Task input
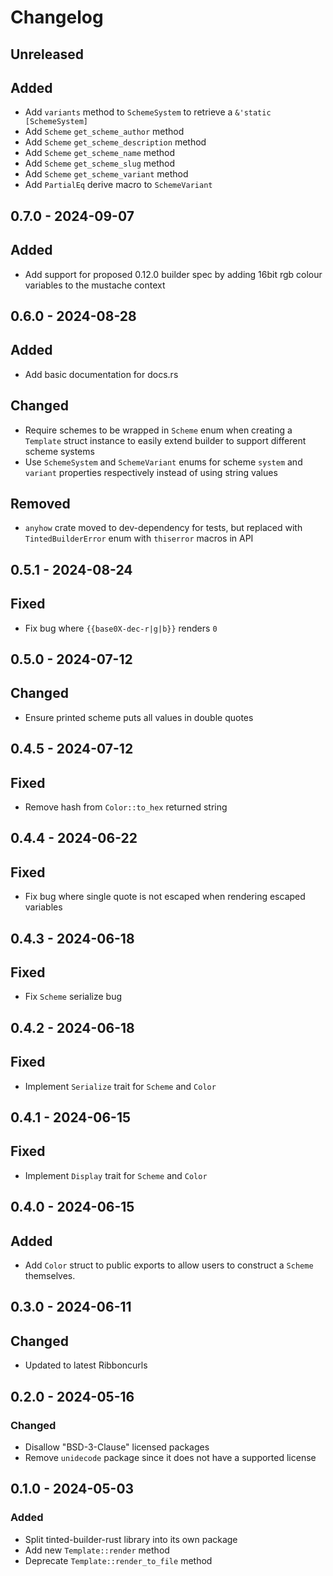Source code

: # Changelog

## Unreleased

## Added

- Add `variants` method to `SchemeSystem` to retrieve a
  `&'static [SchemeSystem]`
- Add `Scheme` `get_scheme_author` method
- Add `Scheme` `get_scheme_description` method
- Add `Scheme` `get_scheme_name` method
- Add `Scheme` `get_scheme_slug` method
- Add `Scheme` `get_scheme_variant` method
- Add `PartialEq` derive macro to `SchemeVariant`

## 0.7.0 - 2024-09-07

## Added

- Add support for proposed 0.12.0 builder spec by adding 16bit rgb
  colour variables to the mustache context

## 0.6.0 - 2024-08-28

## Added

- Add basic documentation for docs.rs

## Changed

- Require schemes to be wrapped in `Scheme` enum when creating a
  `Template` struct instance to easily extend builder to support
  different scheme systems
- Use `SchemeSystem` and `SchemeVariant` enums for scheme `system` and
  `variant` properties respectively instead of using string values

## Removed

- `anyhow` crate moved to dev-dependency for tests, but replaced with
  `TintedBuilderError` enum with `thiserror` macros in API

## 0.5.1 - 2024-08-24

## Fixed

- Fix bug where `{{base0X-dec-r|g|b}}` renders `0`

## 0.5.0 - 2024-07-12

## Changed

- Ensure printed scheme puts all values in double quotes

## 0.4.5 - 2024-07-12

## Fixed

- Remove hash from `Color::to_hex` returned string

## 0.4.4 - 2024-06-22

## Fixed

- Fix bug where single quote is not escaped when rendering escaped
  variables

## 0.4.3 - 2024-06-18

## Fixed

- Fix `Scheme` serialize bug

## 0.4.2 - 2024-06-18

## Fixed

- Implement `Serialize` trait for `Scheme` and `Color`

## 0.4.1 - 2024-06-15

## Fixed

- Implement `Display` trait for `Scheme` and `Color`

## 0.4.0 - 2024-06-15

## Added

- Add `Color` struct to public exports to allow users to construct a
  `Scheme` themselves.

## 0.3.0 - 2024-06-11

## Changed

- Updated to latest Ribboncurls

## 0.2.0 - 2024-05-16

### Changed

- Disallow "BSD-3-Clause" licensed packages
- Remove `unidecode` package since it does not have a supported license

## 0.1.0 - 2024-05-03

### Added

- Split tinted-builder-rust library into its own package
- Add new `Template::render` method
- Deprecate `Template::render_to_file` method
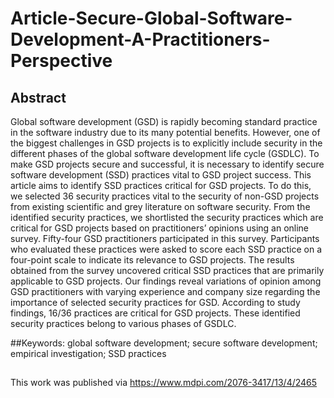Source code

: # Article-Secure-Global-Software-Development-A-Practitioners-Perspective

## Abstract
Global software development (GSD) is rapidly becoming standard practice in the software industry due to its many potential benefits. However, one of the biggest challenges in GSD projects is to explicitly include security in the different phases of the global software development life cycle (GSDLC). To make GSD projects secure and successful, it is necessary to identify secure software development (SSD) practices vital to GSD project success. This article aims to identify SSD practices critical for GSD projects. To do this, we selected 36 security practices vital to the security of non-GSD projects from existing scientific and grey literature on software security. From the identified security practices, we shortlisted the security practices which are critical for GSD projects based on practitioners’ opinions using an online survey. Fifty-four GSD practitioners participated in this survey. Participants who evaluated these practices were asked to score each SSD practice on a four-point scale to indicate its relevance to GSD projects. The results obtained from the survey uncovered critical SSD practices that are primarily applicable to GSD projects. Our findings reveal variations of opinion among GSD practitioners with varying experience and company size regarding the importance of selected security practices for GSD. According to study findings, 16/36 practices are critical for GSD projects. These identified security practices belong to various phases of GSDLC.

##Keywords: 
global software development; secure software development; empirical investigation; SSD practices
 
##
This work was published via 
https://www.mdpi.com/2076-3417/13/4/2465

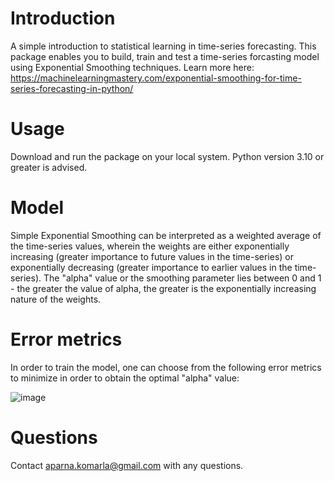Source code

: # Introduction
 A simple introduction to statistical learning in time-series forecasting. This package enables you to build, train and test a time-series forcasting model using Exponential Smoothing techniques. Learn more here: https://machinelearningmastery.com/exponential-smoothing-for-time-series-forecasting-in-python/ 

# Usage 
Download and run the package on your local system. Python version 3.10 or greater is advised.

# Model 
Simple Exponential Smoothing can be interpreted as a weighted average of the time-series values, wherein the weights are either exponentially increasing (greater importance to future values in the time-series) or exponentially decreasing (greater importance to earlier values in the time-series). The "alpha" value or the smoothing parameter lies between 0 and 1 - the greater the value of alpha, the greater is the exponentially increasing nature of the weights.

# Error metrics 
In order to train the model, one can choose from the following error metrics to minimize in order to obtain the optimal "alpha" value: 

![image](https://github.com/akomarla/ExpSmoothing/assets/124313756/15ee78b6-024c-4f49-b730-2d40dba3fb46)

# Questions
Contact aparna.komarla@gmail.com with any questions.

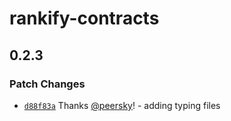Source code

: # rankify-contracts

## 0.2.3

### Patch Changes

- [`d88f83a`](https://github.com/rankify-it/contracts/commit/d88f83a65e15254bbf5ed750c645cfbe00d601ca) Thanks [@peersky](https://github.com/peersky)! - adding typing files
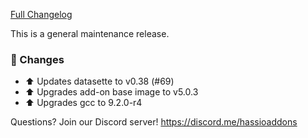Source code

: [Full Changelog][changelog]

This is a general maintenance release.

### 🔨 Changes

- :arrow_up: Updates datasette to v0.38 (#69)
- :arrow_up: Upgrades add-on base image to v5.0.3
- :arrow_up: Upgrades gcc to 9.2.0-r4

[changelog]: https://github.com/hassio-addons/addon-sqlite-web/compare/v2.2.0...v2.2.1

Questions? Join our Discord server! https://discord.me/hassioaddons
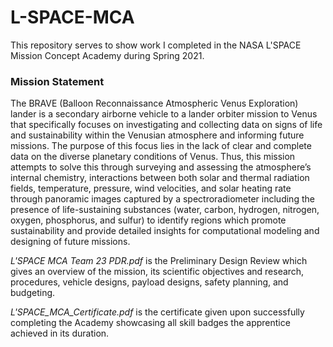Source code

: # L-SPACE-MCA
This repository serves to show work I completed in the NASA L'SPACE Mission Concept Academy during Spring 2021.

### Mission Statement
The BRAVE (Balloon Reconnaissance Atmospheric Venus Exploration) lander is a secondary airborne vehicle to a lander orbiter mission to Venus that specifically focuses on
investigating and collecting data on signs of life and sustainability within the Venusian atmosphere and informing future missions. The purpose of this focus lies in the lack of clear and complete data on the diverse planetary conditions of Venus. Thus, this mission attempts to solve this through surveying and assessing the atmosphere’s internal chemistry, interactions between both solar and thermal radiation fields, temperature, pressure, wind velocities, and solar heating rate through panoramic images captured by a spectroradiometer including the presence of life-sustaining substances (water, carbon, hydrogen, nitrogen, oxygen, phosphorus, and sulfur) to identify regions which promote sustainability and provide detailed insights for computational
modeling and designing of future missions.

*L'SPACE MCA Team 23 PDR.pdf* is the Preliminary Design Review which gives an overview of the mission, its scientific objectives and research, procedures, vehicle designs, payload designs, safety planning, and budgeting.

*L'SPACE_MCA_Certificate.pdf* is the certificate given upon successfully completing the Academy showcasing all skill badges the apprentice achieved in its duration.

Task instructions
Copy out all lines of the material containing the word "Academy".

Reply to the task
This repository serves to show work I completed in the NASA L'SPACE Mission Concept Academy during Spring 2021.
*L'SPACE_MCA_Certificate.pdf* is the certificate given upon successfully completing the Academy showcasing all skill badges the apprentice achieved in its duration.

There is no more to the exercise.